Magnitude of Electromagnetic fields are radially symmetric but not direction

Question

Suppose we have a plane and a wire with current passing perpendicular to it. If we consider magnitude field of any point at a perpendicular distance $r$ from the wire, we have the following expression as field for points outside the wire:

$$ B = \frac{\kappa}{r} \hat{\theta}$$

Where $\kappa$ is some constant.

Now, let's suppose a similar configuration of a cylinder with uniform charge density and let's say we consider a point far away, then the field is given as:

$$ E= \frac{ \kappa'}{r} \hat{r}$$

Where $\kappa'$ is another constant.

In the derivation, the fact that both of these fields are symmetric are used in argument to find the magnitude, but my mind boggling doubt is, why is it that , on a fundamental level, that the the unit vectors are different?!

For instance, suppose we draw a line from origin to point on cylinder, then if we reflect the point and vector attached of a point not on line, then we get the correct answer for eletric field but with opposite sign for magnetic. Here is a pic for the magnetic field case:

In the above, I have reflected the vector on top most point by horizontal line. I get the bottom point and bottom vector but with wrong direction.

But had I done such a thing for electrostatic field, I'd have right vector for the reflected point. Very roughly speaking, why does electrostatic field have this symmetric which magnetic field doesn't?

Answer 1

The magnetic field is not really a vector field; it is a bivector field, meaning that at each point it has a magnitude and a pair of directions.
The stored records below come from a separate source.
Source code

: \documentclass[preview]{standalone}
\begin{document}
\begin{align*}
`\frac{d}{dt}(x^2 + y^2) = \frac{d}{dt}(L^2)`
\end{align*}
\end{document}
However, since we are in three dimensions, we usually represent the magnetic field as a vector field pointing in a direction normal to the bivector.

In the case of a long, straight, stead-current-carrying wire, the true bivector form of the magnetic field points in the following two directions: the radial direction, and the direction of the current.

The electric field is truly a vector field. In the case of a long, straight, uniformly charged wire, the electric field points radially.

So in fact the electric and magnetic fields both point radially in these two analogous scenarios, but the magnetic field also has a second direction that it gets from the direction of the current. The fact that magnetic fields are sourced by currents (which have direction) and electric fields by charges (which do not) gives rise to magnetic fields having an additional direction.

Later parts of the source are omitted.